I think the actual outcome of this policy is mixed. I think it was a big case of corporate welfare that will result in somewhat increased chip production in the US. I think this is a win for national security. I don't think the government applying such levers to change how the market allocates capital probably won't be a win for economic output or quality of life.
> One thing that I think that frequently eludes people in this discussion is that US manufacturing has pretty much been constantly growing for the past century; just its share of GDP has fallen as other sectors have grown faster. And the share of the workforce has fallen even faster, as the actual manufacturing has moved towards higher value items and greater degrees of automation.
The last part is missing something important though. If we're measuring "output" in dollars and the US is doing the parts (like aircraft manufacturing) that globally don't have a lot of competitors, the high "output" is from high prices rather than high production, and then what we're doing is surviving in the markets where there isn't a lot of competition and getting killed in the markets where there is.
There are three problems with this. The first is that it implies the US isn't competitive in competitive markets, which is a sign that something is very messed up. The second is that the markets where other countries aren't competitive tend to get eroded over time. The US essentially had a lock on the auto market in the mid-20th century; not anymore. What happens when China starts making globally competitive aircraft?

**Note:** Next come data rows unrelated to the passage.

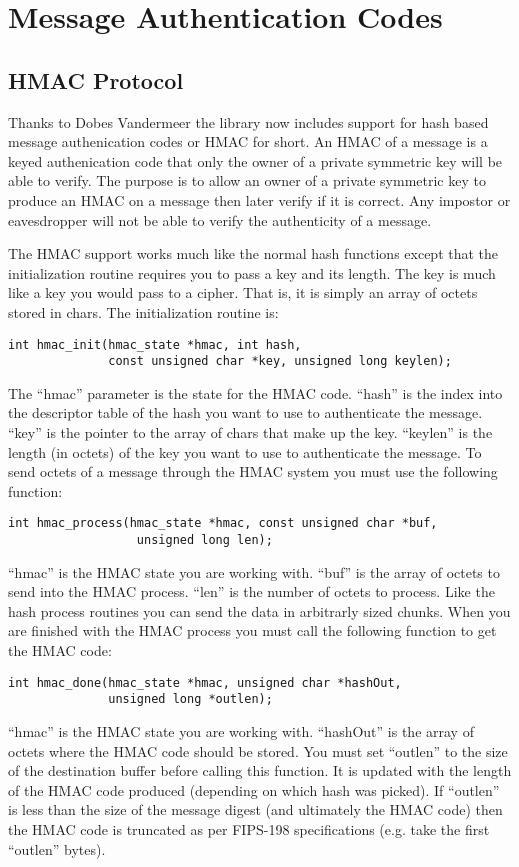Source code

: \documentclass[b5paper]{book}
\begin{document}
\chapter{Message Authentication Codes}
\section{HMAC Protocol}
Thanks to Dobes Vandermeer the library now includes support for hash based message authenication codes or HMAC for short.  An HMAC
of a message is a keyed authenication code that only the owner of a private symmetric key will be able to verify.  The purpose is
to allow an owner of a private symmetric key to produce an HMAC on a message then later verify if it is correct.  Any impostor or
eavesdropper will not be able to verify the authenticity of a message.  

The HMAC support works much like the normal hash functions except that the initialization routine requires you to pass a key 
and its length.  The key is much like a key you would pass to a cipher.  That is, it is simply an array of octets stored in
chars.  The initialization routine is:
\begin{verbatim}
int hmac_init(hmac_state *hmac, int hash, 
              const unsigned char *key, unsigned long keylen);
\end{verbatim}
The ``hmac'' parameter is the state for the HMAC code.  ``hash'' is the index into the descriptor table of the hash you want
to use to authenticate the message.  ``key'' is the pointer to the array of chars that make up the key.  ``keylen'' is the
length (in octets) of the key you want to use to authenticate the message.  To send octets of a message through the HMAC system you must use the following function:
\begin{verbatim}
int hmac_process(hmac_state *hmac, const unsigned char *buf,
                  unsigned long len);
\end{verbatim}
``hmac'' is the HMAC state you are working with. ``buf'' is the array of octets to send into the HMAC process.  ``len'' is the
number of octets to process.  Like the hash process routines you can send the data in arbitrarly sized chunks. When you 
are finished with the HMAC process you must call the following function to get the HMAC code:
\begin{verbatim}
int hmac_done(hmac_state *hmac, unsigned char *hashOut,
              unsigned long *outlen);
\end{verbatim}
``hmac'' is the HMAC state you are working with.  ``hashOut'' is the array of octets where the HMAC code should be stored.  You must
set ``outlen'' to the size of the destination buffer before calling this function.  It is updated with the length of the HMAC code
produced (depending on which hash was picked).  If ``outlen'' is less than the size of the message digest (and ultimately
the HMAC code) then the HMAC code is truncated as per FIPS-198 specifications (e.g. take the first ``outlen'' bytes).
\end{document}
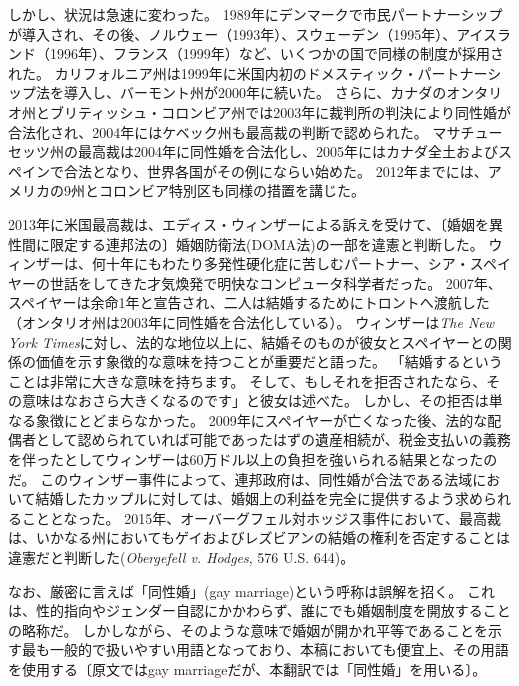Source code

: \documentclass[paper=a4,book,openany]{jlreq}
\begin{document}
しかし、状況は急速に変わった。
1989年にデンマークで市民パートナーシップが導入され、その後、ノルウェー（1993年）、スウェーデン（1995年）、アイスランド（1996年）、フランス（1999年）など、いくつかの国で同様の制度が採用された。
カリフォルニア州は1999年に米国内初のドメスティック・パートナーシップ法を導入し、バーモント州が2000年に続いた。
さらに、カナダのオンタリオ州とブリティッシュ・コロンビア州では2003年に裁判所の判決により同性婚が合法化され、2004年にはケベック州も最高裁の判断で認められた。
マサチューセッツ州の最高裁は2004年に同性婚を合法化し、2005年にはカナダ全土およびスペインで合法となり、世界各国がその例にならい始めた。
2012年までには、アメリカの9州とコロンビア特別区も同様の措置を講じた。

2013年に米国最高裁は、エディス・ウィンザーによる訴えを受けて、〔婚姻を異性間に限定する連邦法の〕婚姻防衛法(DOMA法)の一部を違憲と判断した。
ウィンザーは、何十年にもわたり多発性硬化症に苦しむパートナー、シア・スペイヤーの世話をしてきた才気煥発で明快なコンピュータ科学者だった。
2007年、スペイヤーは余命1年と宣告され、二人は結婚するためにトロントへ渡航した（オンタリオ州は2003年に同性婚を合法化している）。
ウィンザーは\emph{The New York Times}に対し、法的な地位以上に、結婚そのものが彼女とスペイヤーとの関係の価値を示す象徴的な意味を持つことが重要だと語った。
「結婚するということは非常に大きな意味を持ちます。
そして、もしそれを拒否されたなら、その意味はなおさら大きくなるのです」と彼女は述べた。
しかし、その拒否は単なる象徴にとどまらなかった。
2009年にスペイヤーが亡くなった後、法的な配偶者として認められていれば可能であったはずの遺産相続が、税金支払いの義務を伴ったとしてウィンザーは60万ドル以上の負担を強いられる結果となったのだ\citep{applebome12:_revel_her_suprem_court_momen}。
このウィンザー事件によって、連邦政府は、同性婚が合法である法域において結婚したカップルに対しては、婚姻上の利益を完全に提供するよう求められることとなった。
2015年、オーバーグフェル対ホッジス事件において、最高裁は、いかなる州においてもゲイおよびレズビアンの結婚の権利を否定することは違憲だと判断した(\emph{Obergefell v. Hodges}, 576 U.S. 644)。

なお、厳密に言えば「同性婚」(gay marriage)という呼称は誤解を招く。
これは、性的指向やジェンダー自認にかかわらず、誰にでも婚姻制度を開放することの略称だ。
しかしながら、そのような意味で婚姻が開かれ平等であることを示す最も一般的で扱いやすい用語となっており、本稿においても便宜上、その用語を使用する〔原文ではgay marriageだが、本翻訳では「同性婚」を用いる〕。
\end{document}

And the third is that supply chains matter. If you give up on the low margin stuff instead of figuring out how to make it competitively domestically (e.g. via automation) then foreign competitors have a leg up when it comes to making the high margin stuff for which the commodities are inputs.
> I don't think the government applying such levers to change how the market allocates capital probably won't be a win for economic output or quality of life.
Relying on "free markets" actually requires free markets. If other countries are willing to subsidize their industries until they drive manufacturing out of the US, that's not a free market. It's the equivalent of a monopolist using dumping and tying to leverage their existing monopoly into new markets, but with a country acting as the monopolist and therefore being exempt from antitrust enforcement.
Doing the same thing in return is not likely to be an efficient strategy, but neither is the status quo. The main alternative would be to realize that the thing we've been calling "free trade" is not actually that and a country that subsidizes its industries until its US competitors exit the market has to be dealt with as an abusive monopolist, e.g. via tariffs and similar policy levers, since antitrust laws don't apply to foreign governments.